Professora universitária, advogada e mestre em Ciências Jurídicas

 

Questões culturais, violência intrafamiliar e especialmente a vulnerabilidade socioeconômica levam, diariamente, inúmeras crianças a formalizar a união do casamento, violando direitos humanos de vulneráveis em desenvolvimento de sua personalidade. Em nome da dignidade humana, é impreterível a proteção conjunta entre Estado e sociedade sobre os menores, em estado de vulnerabilidade.

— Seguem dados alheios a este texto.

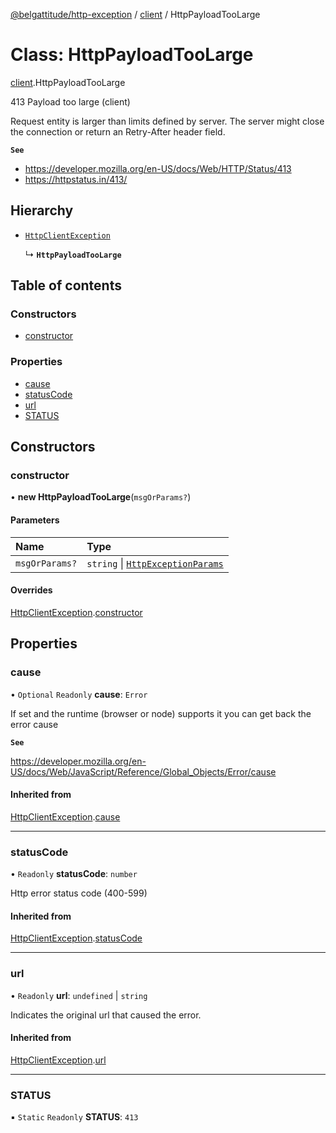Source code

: [@belgattitude/http-exception](../README.md) / [client](../modules/client.md) / HttpPayloadTooLarge

# Class: HttpPayloadTooLarge

[client](../modules/client.md).HttpPayloadTooLarge

413 Payload too large (client)

Request entity is larger than limits defined by server. The server might close the connection or return an Retry-After header field.

**`See`**

- https://developer.mozilla.org/en-US/docs/Web/HTTP/Status/413
- https://httpstatus.in/413/

## Hierarchy

- [`HttpClientException`](base.HttpClientException.md)

  ↳ **`HttpPayloadTooLarge`**

## Table of contents

### Constructors

- [constructor](client.HttpPayloadTooLarge.md#constructor)

### Properties

- [cause](client.HttpPayloadTooLarge.md#cause)
- [statusCode](client.HttpPayloadTooLarge.md#statuscode)
- [url](client.HttpPayloadTooLarge.md#url)
- [STATUS](client.HttpPayloadTooLarge.md#status)

## Constructors

### constructor

• **new HttpPayloadTooLarge**(`msgOrParams?`)

#### Parameters

| Name           | Type                                                                         |
| :------------- | :--------------------------------------------------------------------------- |
| `msgOrParams?` | `string` \| [`HttpExceptionParams`](../modules/types.md#httpexceptionparams) |

#### Overrides

[HttpClientException](base.HttpClientException.md).[constructor](base.HttpClientException.md#constructor)

## Properties

### cause

• `Optional` `Readonly` **cause**: `Error`

If set and the runtime (browser or node) supports it
you can get back the error cause

**`See`**

https://developer.mozilla.org/en-US/docs/Web/JavaScript/Reference/Global_Objects/Error/cause

#### Inherited from

[HttpClientException](base.HttpClientException.md).[cause](base.HttpClientException.md#cause)

---

### statusCode

• `Readonly` **statusCode**: `number`

Http error status code (400-599)

#### Inherited from

[HttpClientException](base.HttpClientException.md).[statusCode](base.HttpClientException.md#statuscode)

---

### url

• `Readonly` **url**: `undefined` \| `string`

Indicates the original url that caused the error.

#### Inherited from

[HttpClientException](base.HttpClientException.md).[url](base.HttpClientException.md#url)

---

### STATUS

▪ `Static` `Readonly` **STATUS**: `413`
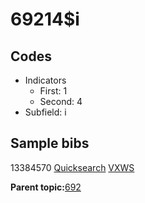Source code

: # 69214$i

## Codes

-   Indicators
    -   First: 1
    -   Second: 4
-   Subfield: i

## Sample bibs

13384570 [Quicksearch](https://search.library.yale.edu/catalog/13384570) [VXWS](http://prodorbis.library.yale.edu:7014/vxws/GetHoldingsService?bibId=13384570)

**Parent topic:**[692](../../tags/692/692.md)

Nesse sentido, se faz imperativo o planejamento familiar e a assunção da família como cerne do desenvolvimento do indivíduo qualquer que seja sua configuração, a fim de não se negociar sobre o indisponível: a liberdade daqueles que não são capazes de responderem por si próprios.

A sacralização da união matrimonial levou à legalização da impunidade de abusos de vulneráveis, na medida em que era previsto o casamento do menor de 16 anos em caso de gravidez ou para não aplicação de pena criminal quando houvesse o casamento entre o abusador e a vítima, como se o casamento compensasse a violação dos direitos do vulnerável. O “xis” da questão, nesse caso, está na práxis social de privilégio social dado à família constituída pelo casamento que ainda reverbera na sociedade (não há regulamentação expressa quanto à união estável nesse sentido). Para proteger a “honra da família”, o casamento era o remédio infalível, sem considerar os efeitos colaterais da menor: violência doméstica, gravidez na adolescência, dependência financeira, dentre outros.

A partir da lei  13.811/2019 vedou-se o casamento dos menores de 16 anos, em qualquer hipótese. Os maiores de 16 e menores de 18 anos podem celebrar núpcias desde que autorizados por seus representantes legais. Não havendo autorização de qualquer deles, é possível o suprimento do consentimento pelo magistrado. Isso porque o casamento pode ser comparado a um contrato, no qual se estabelecem os direitos e deveres nos contratantes que vigem a relação contratual. Requisito fundamental à celebração de qualquer contrato é a capacidade das partes, a fim de que haja certeza sobre a autonomia da sua manifestação da vontade. Ainda assim, é possível a mácula da vontade aos plenamente capazes, como erro ou coação. O que dizer então quanto aos vulneráveis? Portanto, o consentimento, como requisito fundamental ao casamento, deve ser realizado por alguém capaz de fazer juízo de valor sobre o que está sendo contratado, sejam os responsáveis, seja o juiz.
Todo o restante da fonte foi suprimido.